1. Owns the system library. Every documented process in the business has them as the ultimate custodian. They don't write every system (the practitioners do), but they make sure the library exists, is current, and is actually used.
2. Runs the quarterly review cycle. Fifteen minutes per system, four times a year. Still accurate? Still owned by the right person? Still delivering the intended result? This single habit keeps an entire library alive for decades.
3. Facilitates new system creation. When something in the business changes or a new process is needed, they convene the relevant people, facilitate the documentation, and make sure the new system enters the library with an owner and a review cadence.

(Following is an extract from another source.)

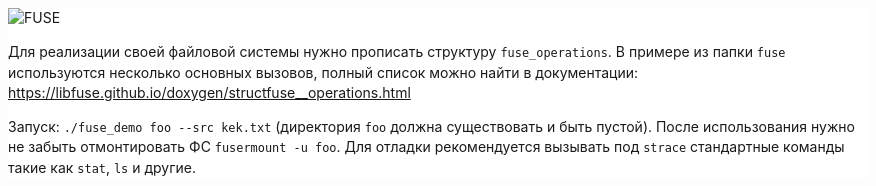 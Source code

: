 ![FUSE](fuse.png)

Для реализации своей файловой системы нужно прописать структуру `fuse_operations`. В примере из папки `fuse` используются несколько основных вызовов, полный список можно найти в документации: https://libfuse.github.io/doxygen/structfuse__operations.html

Запуск: `./fuse_demo foo --src kek.txt` (директория `foo` должна существовать и быть пустой). После использования нужно не забыть отмонтировать ФС `fusermount -u foo`. Для отладки рекомендуется вызывать под `strace` стандартные команды такие как `stat`, `ls` и другие.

4. Hunts system busters. Every quarter they walk the Critical Client Flow looking for the drag the team has adapted to — redundant approvals, broken handoffs, orphaned processes, meetings that don't decide. They surface these; the owner helps decide which to fix.
5. Runs training against the systems. New hires are trained against the documented systems, not by shadowing. When training reveals gaps, the Process Improvement Manager updates the system the same day.
6. Reports improvement to the owner. Monthly dashboard: systems updated, systems retired, busters fixed, training throughput. The owner sees measurable improvement without having to drive it personally.
Haley Santos and the DTC company that hired the role full-time
Haley Santos joined BiOptimizers — a direct-to-consumer supplement company — as their first dedicated Systems Champion. Not a part-time addition to an existing role. A full-time hire whose entire job was process improvement.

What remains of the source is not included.